SHONAN TRAINING DEPT. MAGAZINE

変われ!東京・変われ!トレーニング環境

変われ!東京
自由で、ゆるくて、閉じない都市
隈研吾 清野由美



久しぶりの「偏った読書感想文」です。
というより、久しぶりのブログ更新です....
今回の書籍は、少し前に父から
「鎌倉のお店のことが載ってるよ。」
とLINEがきたことが読むきっかけになったのですが、誰もが知る建築家の隈研吾さんと、ジャーナリストの清野由美さんとの対談形式?のものでした。
僕は知りませんでしたが、どうやらお二人で過去にもいくつか本を出されているようです。

内容はもちろん、建築の話や街づくりに関してのもので全くの専門外のことなので、なるほどなーそういうことなんだなーと理解できる部分もあれば、何言ってんのかよくわかんないな...という部分もありました。

が、ざっっっっっっっくり要約すると、
高度経済成長の流れのまま街を台無しにするような効率性重視のでかいコンクリートのハコばっかりつくって横のつながりを断つ閉鎖的な街じゃなく、建築家自身もリスクを背負いながら文化やストリート、地元、ヘリテージ、コミュニティといったものを尊重しながら暮らし方や生き方を視野に入れた小さくてもおもしろいハコ作り、街づくりをしていこうよ。
コロナ禍のこの状況はそうなるためのいいタイミングであり、東京が変わるきっかけでもある。
という内容でした。
(たぶん....客観的にみたら違うかもしれませんが、僕自身はそんな感じで受け止めています。

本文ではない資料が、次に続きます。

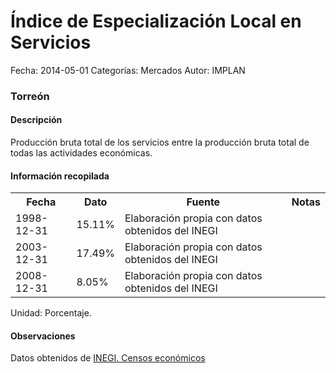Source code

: Índice de Especialización Local en Servicios
=====

Fecha: 2014-05-01
Categorías: Mercados
Autor: IMPLAN

### Torreón

#### Descripción

Producción bruta total de los servicios entre la producción bruta total de todas las actividades económicas.

#### Información recopilada

<table class="table table-hover table-bordered">
  <tr><th>Fecha</th><th>Dato</th><th>Fuente</th><th>Notas</th></tr>
  <tr><td>1998-12-31</td><td>15.11%</td><td>Elaboración propia con datos obtenidos del INEGI</td><td></td></tr>
  <tr><td>2003-12-31</td><td>17.49%</td><td>Elaboración propia con datos obtenidos del INEGI</td><td></td></tr>
  <tr><td>2008-12-31</td><td>8.05%</td><td>Elaboración propia con datos obtenidos del INEGI</td><td></td></tr>
</table>

Unidad: Porcentaje.

#### Observaciones

Datos obtenidos de [INEGI. Censos económicos](http://www3.inegi.org.mx/sistemas/saic/)
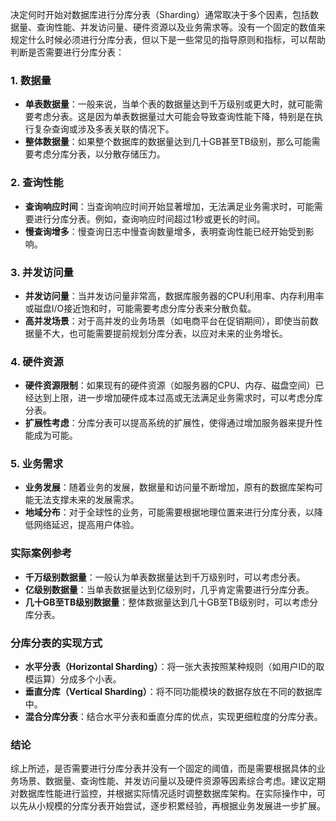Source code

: 决定何时开始对数据库进行分库分表（Sharding）通常取决于多个因素，包括数据量、查询性能、并发访问量、硬件资源以及业务需求等。没有一个固定的数值来规定什么时候必须进行分库分表，但以下是一些常见的指导原则和指标，可以帮助判断是否需要进行分库分表：

### 1. 数据量

- **单表数据量**：一般来说，当单个表的数据量达到千万级别或更大时，就可能需要考虑分表。这是因为单表数据量过大可能会导致查询性能下降，特别是在执行复杂查询或涉及多表关联的情况下。
- **整体数据量**：如果整个数据库的数据量达到几十GB甚至TB级别，那么可能需要考虑分库分表，以分散存储压力。

### 2. 查询性能

- **查询响应时间**：当查询响应时间开始显著增加，无法满足业务需求时，可能需要进行分库分表。例如，查询响应时间超过1秒或更长的时间。
- **慢查询增多**：慢查询日志中慢查询数量增多，表明查询性能已经开始受到影响。

### 3. 并发访问量

- **并发访问量**：当并发访问量非常高，数据库服务器的CPU利用率、内存利用率或磁盘I/O接近饱和时，可能需要考虑分库分表来分散负载。
- **高并发场景**：对于高并发的业务场景（如电商平台在促销期间），即使当前数据量不大，也可能需要提前规划分库分表，以应对未来的业务增长。

### 4. 硬件资源

- **硬件资源限制**：如果现有的硬件资源（如服务器的CPU、内存、磁盘空间）已经达到上限，进一步增加硬件成本过高或无法满足业务需求时，可以考虑分库分表。
- **扩展性考虑**：分库分表可以提高系统的扩展性，使得通过增加服务器来提升性能成为可能。

### 5. 业务需求

- **业务发展**：随着业务的发展，数据量和访问量不断增加，原有的数据库架构可能无法支撑未来的发展需求。
- **地域分布**：对于全球性的业务，可能需要根据地理位置来进行分库分表，以降低网络延迟，提高用户体验。

### 实际案例参考

- **千万级别数据量**：一般认为单表数据量达到千万级别时，可以考虑分表。
- **亿级别数据量**：当单表数据量达到亿级别时，几乎肯定需要进行分库分表。
- **几十GB至TB级别数据量**：整体数据量达到几十GB至TB级别时，可以考虑分库分表。

### 分库分表的实现方式

- **水平分表（Horizontal Sharding）**：将一张大表按照某种规则（如用户ID的取模运算）分成多个小表。
- **垂直分库（Vertical Sharding）**：将不同功能模块的数据存放在不同的数据库中。
- **混合分库分表**：结合水平分表和垂直分库的优点，实现更细粒度的分库分表。

### 结论

综上所述，是否需要进行分库分表并没有一个固定的阈值，而是需要根据具体的业务场景、数据量、查询性能、并发访问量以及硬件资源等因素综合考虑。建议定期对数据库性能进行监控，并根据实际情况适时调整数据库架构。在实际操作中，可以先从小规模的分库分表开始尝试，逐步积累经验，再根据业务发展进一步扩展。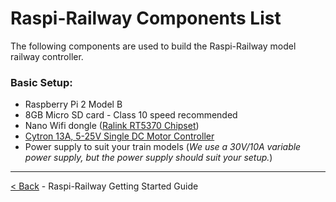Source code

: Raspi-Railway Components List
=============================

The following components are used to build the Raspi-Railway model railway controller.

### Basic Setup:
* Raspberry Pi 2 Model B
* 8GB Micro SD card - Class 10 speed recommended
* Nano Wifi dongle ([Ralink RT5370 Chipset](https://www.google.co.uk/#q=Ralink+RT5370+wifi+dongle))
* [Cytron 13A, 5-25V Single DC Motor Controller](datasheets/md10crev2.0usersmanual_2015-07.pdf)
* Power supply to suit your train models
(_We use a 30V/10A variable power supply, but the power supply should suit your setup._)


---
[< Back](README.md) - Raspi-Railway Getting Started Guide
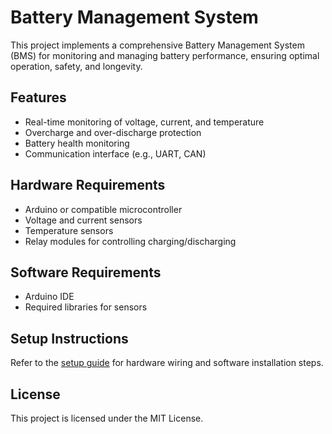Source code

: # Battery Management System

This project implements a comprehensive Battery Management System (BMS) for monitoring and managing battery performance, ensuring optimal operation, safety, and longevity.

## Features
- Real-time monitoring of voltage, current, and temperature
- Overcharge and over-discharge protection
- Battery health monitoring
- Communication interface (e.g., UART, CAN)

## Hardware Requirements
- Arduino or compatible microcontroller
- Voltage and current sensors
- Temperature sensors
- Relay modules for controlling charging/discharging

## Software Requirements
- Arduino IDE
- Required libraries for sensors

## Setup Instructions
Refer to the [setup guide](docs/setup_guide.md) for hardware wiring and software installation steps.

## License
This project is licensed under the MIT License.

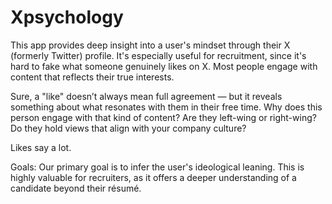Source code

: # Xpsychology


This app provides deep insight into a user's mindset through their X (formerly Twitter) profile. It's especially useful for recruitment, since it's hard to fake what someone genuinely likes on X. Most people engage with content that reflects their true interests.

Sure, a "like" doesn’t always mean full agreement — but it reveals something about what resonates with them in their free time. Why does this person engage with that kind of content? Are they left-wing or right-wing? Do they hold views that align with your company culture?

Likes say a lot.

Goals:
Our primary goal is to infer the user's ideological leaning. This is highly valuable for recruiters, as it offers a deeper understanding of a candidate beyond their résumé.







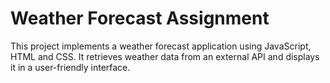 # Weather Forecast Assignment

This project implements a weather forecast application using JavaScript, HTML and CSS. It retrieves weather data from an external API and displays it in a user-friendly interface.
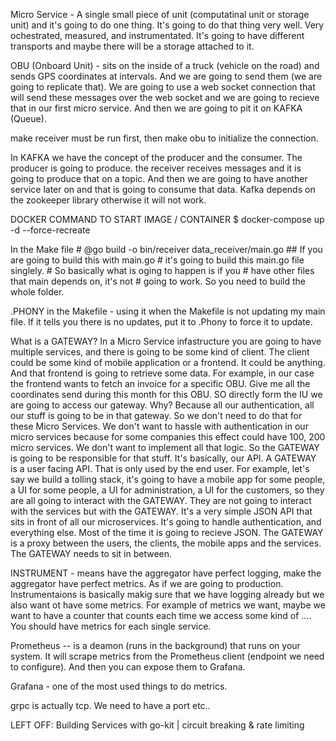 Micro Service - A single small piece of unit (computatinal unit or storage unit) and it's going to do one thing.
It's going to do that thing very well. Very ochestrated, measured, and instrumentated. It's going to have different 
transports and maybe there will be a storage attached to it.

OBU (Onboard Unit) - sits on the inside of a truck (vehicle on the road) and sends GPS coordinates at intervals. And we are going to send them (we are going to replicate that).
We are going to use a web socket connection that will send these messages over the web socket and we are going to recieve that in our first micro service. And
then we are going to pit it on KAFKA (Queue).

make receiver must be run first, then make obu to initialize the connection.

In KAFKA we have the concept of the producer and the consumer.
The producer is going to produce. the receiver receives messages and it is
going to produce that on a topic. And then we are going to have another 
service later on and that is going to consume that data. 
Kafka depends on the zookeeper library otherwise it will not work.

DOCKER COMMAND TO START IMAGE / CONTAINER
$ docker-compose up -d --force-recreate


In the Make file
	# @go build -o bin/receiver data_receiver/main.go 
	## If you are going to build this with main.go 
	# it's going to build this main.go file singlely. 
	# So basically what is oging to happen is if you
	# have other files that main depends on, it's not
	# going to work. So you need to build the whole folder.   

.PHONY in the Makefile - using it when the Makefile is not updating my main file. If it tells you there is no updates, put it to .Phony to force it to update.


What is a GATEWAY? In a Micro Service infastructure you are going to have multiple services,
and there is going to be some kind of client. The client could be some kind of mobile
application or a frontend. It could be anything. And that frontend is going to 
retrieve some data. For example, in our case the frontend wants to fetch an invoice for 
a specific OBU. Give me all the coordinates send during this month for this OBU. SO directly
form the IU we are going to access our gateway. Why? Because all our authentication, all our stuff
is going to be in that gateway. So we don't need to do that for these Micro Services. We don't 
want to hassle with authentication in our micro services because for some companies this effect could have
100, 200 micro services. We don't want to implement all that logic. So the GATEWAY is going to
be responsible for that stuff. It's basically, our API. A GATEWAY is a user facing API.
That is only used by the end user. For example, let's say we build a tolling stack, 
it's going to have a mobile app for some people, a UI for some people, a UI for administration,
a UI for the customers, so they are all going to interact with the GATEWAY. 
They are not going to interact with the services but with the GATEWAY. It's a very simple 
JSON API that sits in front of all our microservices. It's going to handle authentication,
and everything else. Most of the time it is going to recieve JSON.  The GATEWAY is a proxy between
the users, the clients, the mobile apps and the services. The GATEWAY needs to sit in between.

INSTRUMENT - means have the aggregator have perfect logging, make the aggregator have perfect metrics.
As if we are going to production.
Instrumentaions is basically makig sure that we have logging already but we also want ot have some metrics.
For example of metrics we want, maybe we want to have a counter that counts each time we access some kind of ....
You should have metrics for each single service. 

Prometheus -- is a deamon (runs in the background) that runs on your system. It will scrape 
metrics from the Prometheus client (endpoint we need to configure). 
And then you can expose them to Grafana.

Grafana - one of the most used things to do metrics.

grpc is actually tcp. We need to have a port etc..

LEFT OFF: Building Services with go-kit | circuit breaking & rate limiting
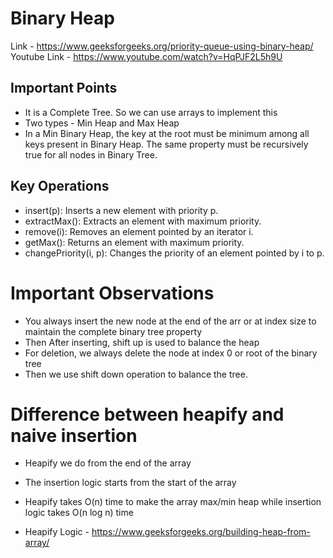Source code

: # Binary Heap
Link - https://www.geeksforgeeks.org/priority-queue-using-binary-heap/
Youtube Link - https://www.youtube.com/watch?v=HqPJF2L5h9U
## Important Points
* It is a Complete Tree. So we can use arrays to implement this
* Two types - Min Heap and Max Heap
* In a Min Binary Heap, the key at the root must be minimum among all keys present in Binary Heap.
  The same property must be recursively true for all nodes in Binary Tree.


## Key Operations
* insert(p): Inserts a new element with priority p.
* extractMax(): Extracts an element with maximum priority.
* remove(i): Removes an element pointed by an iterator i.
* getMax(): Returns an element with maximum priority.
* changePriority(i, p): Changes the priority of an element pointed by i to p.


# Important Observations
* You always insert the new node at the end of the arr or at index size to maintain the complete binary tree property
* Then After inserting, shift up is used to balance the heap
* For deletion, we always delete the node at index 0 or root of the binary tree
* Then we use shift down operation to balance the tree.


# Difference between heapify and naive insertion 
* Heapify we do from the end of the array
* The insertion logic starts from the start of the array
* Heapify takes O(n) time to make the array max/min heap while insertion logic takes O(n log n) time

* Heapify Logic - https://www.geeksforgeeks.org/building-heap-from-array/
  
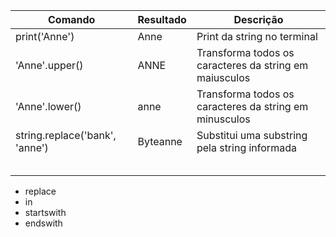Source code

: |Comando|Resultado|Descrição|
|---|---|---|
|print('Anne')|Anne|Print da string no terminal|
|'Anne'.upper()|ANNE|Transforma todos os caracteres da string em maiusculos|
|'Anne'.lower()|anne|Transforma todos os caracteres da string em minusculos|
|string.replace('bank', 'anne')|Byteanne|Substitui uma substring pela string informada|
||||
||||
||||
||||
||||

* replace
* in
* startswith
* endswith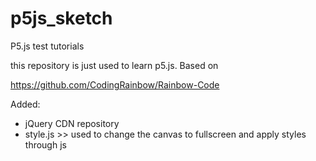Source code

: # p5js_sketch
P5.js test tutorials

this repository is just used to learn p5.js. Based on

https://github.com/CodingRainbow/Rainbow-Code

Added:
* jQuery CDN repository
* style.js >> used to change the canvas to fullscreen and apply styles through js
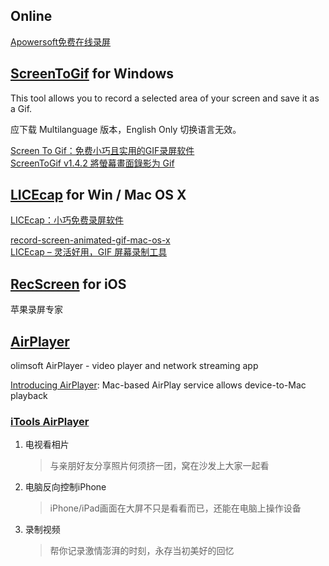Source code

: ## Online
[Apowersoft免费在线录屏](http://www.apowersoft.hk/free-online-screen-recorder)

## [ScreenToGif](https://screentogif.codeplex.com/releases/view/617012) for Windows
This tool allows you to record a selected area of your screen and save it as a Gif.

应下载 Multilanguage 版本，English Only 切换语言无效。

[Screen To Gif：免费小巧且实用的GIF录屏软件](http://www.ithome.com/html/soft/147328.htm)  
[ScreenToGif v1.4.2 將螢幕畫面錄影为 Gif](https://briian.com/15950/screentogif.html)

## [LICEcap](http://www.cockos.com/licecap/) for Win / Mac OS X
[LICEcap：小巧免费录屏软件](http://xbeta.info/files/licecap.htm)

[record-screen-animated-gif-mac-os-x](http://osxdaily.com/2013/08/23/record-screen-animated-gif-mac-os-x/)  
[LICEcap – 灵活好用，GIF 屏幕录制工具](http://www.appinn.com/licecap/)

## [RecScreen](http://recscreen.com/) for iOS
苹果录屏专家

## [AirPlayer](https://itunes.apple.com/cn/app/airplayer-video-player-network/id369713694?mt=8)
olimsoft AirPlayer - video player and network streaming app

[Introducing AirPlayer](https://www.engadget.com/2010/12/14/hacksugar-mac-based-airplay-service-allows-device-to-mac-playba/): Mac-based AirPlay service allows device-to-Mac playback

### [iTools AirPlayer](http://pro.itools.cn/airplayer)
1. 电视看相片  
	> 与亲朋好友分享照片何须挤一团，窝在沙发上大家一起看

2. 电脑反向控制iPhone
	> iPhone/iPad画面在大屏不只是看看而已，还能在电脑上操作设备

3. 录制视频
	> 帮你记录激情澎湃的时刻，永存当初美好的回忆


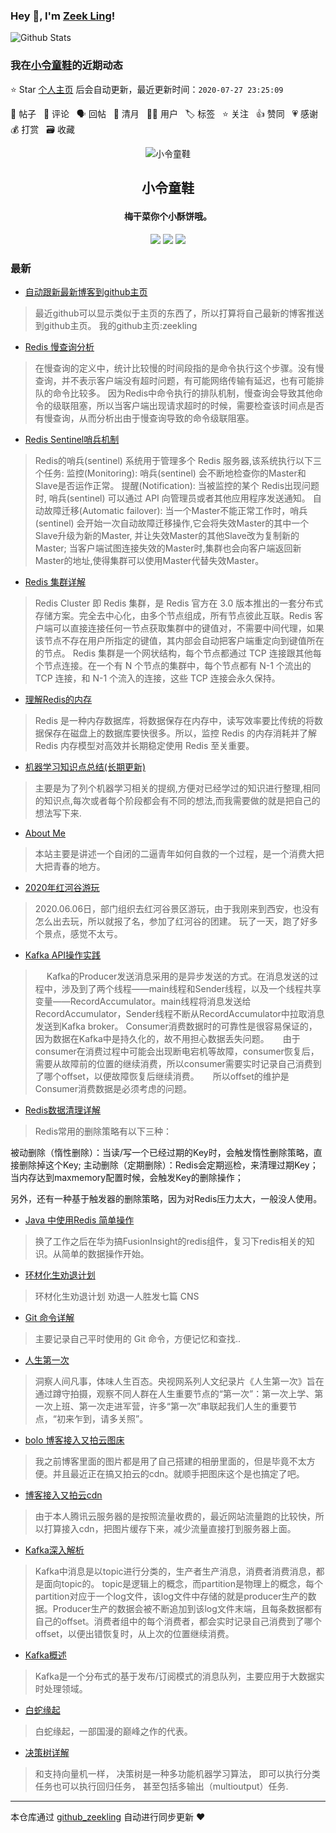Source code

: ### Hey 👋, I'm [Zeek Ling](https://www/zeekling.cn)! 
![Github Stats](https://github-readme-stats.vercel.app/api?username=zeekling&show_icons=true) 
### 我在[小令童鞋](https://www/zeekling.cn)的近期动态

⭐️ Star [个人主页](https://github.com/zeekling/zeekling) 后会自动更新，最近更新时间：`2020-07-27 23:25:09`

📝 帖子 &nbsp; 💬 评论 &nbsp; 🗣 回帖 &nbsp; 🌙 清月 &nbsp; 👨‍💻 用户 &nbsp; 🏷️ 标签 &nbsp; ⭐️ 关注 &nbsp; 👍 赞同 &nbsp; 💗 感谢 &nbsp; 💰 打赏 &nbsp; 🗃 收藏<p align="center"><img alt="小令童鞋" src="https://img.zeekling.cn/images/2020/02/23/logo.th.png"></p><h2 align="center">
小令童鞋
</h2>

<h4 align="center">梅干菜你个小酥饼哦。</h4>
<p align="center"><a title="小令童鞋" target="_blank" href="https://github.com/zeekling/zeekling"><img src="https://img.shields.io/github/last-commit/zeekling/zeekling.svg?style=flat-square&color=FF9900"></a>
<a title="GitHub repo size in bytes" target="_blank" href="https://github.com/zeekling/zeekling"><img src="https://img.shields.io/github/repo-size/zeekling/zeekling.svg?style=flat-square"></a>
<a title="Hits" target="_blank" href="https://github.com/zeekling/hits"><img src="https://hits.b3log.org/zeekling/zeekling.svg"></a></p>

### 最新

* [自动跟新最新博客到github主页](https://www.zeekling.cn/articles/2020/07/26/1595773591724.html) 
 > 最近github可以显示类似于主页的东西了，所以打算将自己最新的博客推送到github主页。
我的github主页:zeekling
* [Redis 慢查询分析](https://www.zeekling.cn/articles/2020/07/23/1595493094855.html) 
 > 在慢查询的定义中，统计比较慢的时间段指的是命令执行这个步骤。没有慢查询，并不表示客户端没有超时问题，有可能网络传输有延迟，也有可能排队的命令比较多。
因为Redis中命令执行的排队机制，慢查询会导致其他命令的级联阻塞，所以当客户端出现请求超时的时候，需要检查该时间点是否有慢查询，从而分析出由于慢查询导致的命令级联阻塞。
* [Redis Sentinel哨兵机制](https://www.zeekling.cn/articles/2020/07/21/1595343778998.html) 
 > Redis的哨兵(sentinel) 系统用于管理多个 Redis 服务器,该系统执行以下三个任务:
监控(Monitoring): 哨兵(sentinel) 会不断地检查你的Master和Slave是否运作正常。
提醒(Notification): 当被监控的某个 Redis出现问题时, 哨兵(sentinel) 可以通过 API 向管理员或者其他应用程序发送通知。
自动故障迁移(Automatic failover): 当一个Master不能正常工作时，哨兵(sentinel) 会开始一次自动故障迁移操作,它会将失效Master的其中一个Slave升级为新的Master, 并让失效Master的其他Slave改为复制新的Master; 当客户端试图连接失效的Master时,集群也会向客户端返回新Master的地址,使得集群可以使用Master代替失效Master。
* [Redis 集群详解](https://www.zeekling.cn/articles/2020/07/21/1595342026052.html) 
 > Redis Cluster 即 Redis 集群，是 Redis 官方在 3.0 版本推出的一套分布式存储方案。完全去中心化，由多个节点组成，所有节点彼此互联。Redis 客户端可以直接连接任何一节点获取集群中的键值对，不需要中间代理，如果该节点不存在用户所指定的键值，其内部会自动把客户端重定向到键值所在的节点。
Redis 集群是一个网状结构，每个节点都通过 TCP 连接跟其他每个节点连接。在一个有 N 个节点的集群中，每个节点都有 N-1 个流出的 TCP 连接，和 N-1 个流入的连接，这些 TCP 连接会永久保持。
* [理解Redis的内存](https://www.zeekling.cn/articles/2020/07/04/1593860561539.html) 
 > Redis 是一种内存数据库，将数据保存在内存中，读写效率要比传统的将数据保存在磁盘上的数据库要快很多。所以，监控 Redis 的内存消耗并了解 Redis 内存模型对高效并长期稳定使用 Redis 至关重要。
* [机器学习知识点总结(长期更新)](https://www.zeekling.cn/articles/2019/08/14/1565788128215.html) 
 > 主要是为了列个机器学习相关的提纲,方便对已经学过的知识进行整理,相同的知识点,每次或者每个阶段都会有不同的想法,而我需要做的就是把自己的想法写下来.
* [About Me](https://www.zeekling.cn/aboutMe.html) 
 > 本站主要是讲述一个自闭的二逼青年如何自救的一个过程，是一个消费大把大把青春的地方。
* [2020年红河谷游玩](https://www.zeekling.cn/articles/2020/06/06/1591450599075.html) 
 > 2020.06.06日，部门组织去红河谷景区游玩，由于我刚来到西安，也没有怎么出去玩，所以就报了名，参加了红河谷的团建。
玩了一天，跑了好多个景点，感觉不太亏。
* [Kafka API操作实践](https://www.zeekling.cn/articles/2020/05/17/1589721212901.html) 
 >   Kafka的Producer发送消息采用的是异步发送的方式。在消息发送的过程中，涉及到了两个线程——main线程和Sender线程，以及一个线程共享变量——RecordAccumulator。main线程将消息发送给RecordAccumulator，Sender线程不断从RecordAccumulator中拉取消息发送到Kafka broker。
Consumer消费数据时的可靠性是很容易保证的，因为数据在Kafka中是持久化的，故不用担心数据丢失问题。
  由于consumer在消费过程中可能会出现断电宕机等故障，consumer恢复后，需要从故障前的位置的继续消费，所以consumer需要实时记录自己消费到了哪个offset，以便故障恢复后继续消费。
  所以offset的维护是Consumer消费数据是必须考虑的问题。
* [Redis数据清理详解](https://www.zeekling.cn/articles/2020/06/22/1592922698436.html) 
 > Redis常用的删除策略有以下三种：

被动删除（惰性删除）：当读/写一个已经过期的Key时，会触发惰性删除策略，直接删除掉这个Key;
主动删除（定期删除）：Redis会定期巡检，来清理过期Key；
当内存达到maxmemory配置时候，会触发Key的删除操作；

另外，还有一种基于触发器的删除策略，因为对Redis压力太大，一般没人使用。
* [Java 中使用Redis 简单操作](https://www.zeekling.cn/articles/2020/06/22/1592757637089.html) 
 > 换了工作之后在华为搞FusionInsight的redis组件，复习下redis相关的知识。从简单的数据操作开始。
* [环材化生劝退计划](https://www.zeekling.cn/articles/2020/06/17/1592323471534.html) 
 > 环材化生劝退计划
劝退一人胜发七篇 CNS

* [Git 命令详解](https://www.zeekling.cn/articles/2019/12/01/1575184426144.html) 
 > 主要记录自己平时使用的 Git 命令，方便记忆和查找..
* [人生第一次](https://www.zeekling.cn/articles/2020/03/22/1584880355664.html) 
 > 洞察人间凡事，体味人生百态。央视网系列人文纪录片《人生第一次》旨在通过蹲守拍摄，观察不同人群在人生重要节点的“第一次”：第一次上学、第一次上班、第一次走进军营，许多“第一次”串联起我们人生的重要节点，“初来乍到，请多关照”。
* [bolo 博客接入又拍云图床](https://www.zeekling.cn/articles/2020/06/09/1591638203577.html) 
 > 我之前博客里面的图片都是用了自己搭建的相册里面的，但是毕竟不太方便。并且最近正在搞又拍云的cdn。就顺手把图床这个是也搞定了吧。
* [博客接入又拍云cdn](https://www.zeekling.cn/articles/2020/06/07/1591520906274.html) 
 > 由于本人腾讯云服务器的是按照流量收费的，最近网站流量跑的比较快，所以打算接入cdn，把图片缓存下来，减少流量直接打到服务器上面。
* [Kafka深入解析](https://www.zeekling.cn/articles/2020/05/24/1590327441358.html) 
 > Kafka中消息是以topic进行分类的，生产者生产消息，消费者消费消息，都是面向topic的。
topic是逻辑上的概念，而partition是物理上的概念，每个partition对应于一个log文件，该log文件中存储的就是producer生产的数据。Producer生产的数据会被不断追加到该log文件末端，且每条数据都有自己的offset。消费者组中的每个消费者，都会实时记录自己消费到了哪个offset，以便出错恢复时，从上次的位置继续消费。
* [Kafka概述](https://www.zeekling.cn/articles/2020/05/24/1590324636321.html) 
 > Kafka是一个分布式的基于发布/订阅模式的消息队列，主要应用于大数据实时处理领域。
* [白蛇缘起](https://www.zeekling.cn/articles/2019/07/14/1563077032010.html) 
 > 白蛇缘起，一部国漫的巅峰之作的代表。
* [决策树详解](https://www.zeekling.cn/articles/2019/07/20/1563605756560.html) 
 > 和支持向量机一样， 决策树是一种多功能机器学习算法， 即可以执行分类任务也可以执行回归任务， 甚至包括多输出（multioutput）任务.



---

本仓库通过 [github_zeekling](https://git.zeekling.cn/zeekling/github_zeekling) 自动进行同步更新 ❤️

)

これは建築や街づくりの話なんですが、この流れや考え方は現在のトレーニング業界でも学べる点はあるのではないかと思いながら読んでいました。
コロナ禍の今、スタジオやプール完備のフルサイズの大手フィットネスクラブがどんどん閉店していく一方で、24時間営業でスタッフ常駐ではないエニタイムフィットネスはすごい勢いで店舗数を増やしています。
《ニーズはパーソナル?24時間?「フィットネスクラブ」「スポーツジム」検索トレンド》


サイズのことだけでいえばエアロビクスやプール、お風呂など様々な設備、コンテンツが充実している大手フィットネスクラブの方が当たり前ですが大きなハコであるわけですが、フィットネスクラブというものは確かに街に機能しており、近隣に住む住人にとってはコミュニティが生まれる場所の一つとなっています。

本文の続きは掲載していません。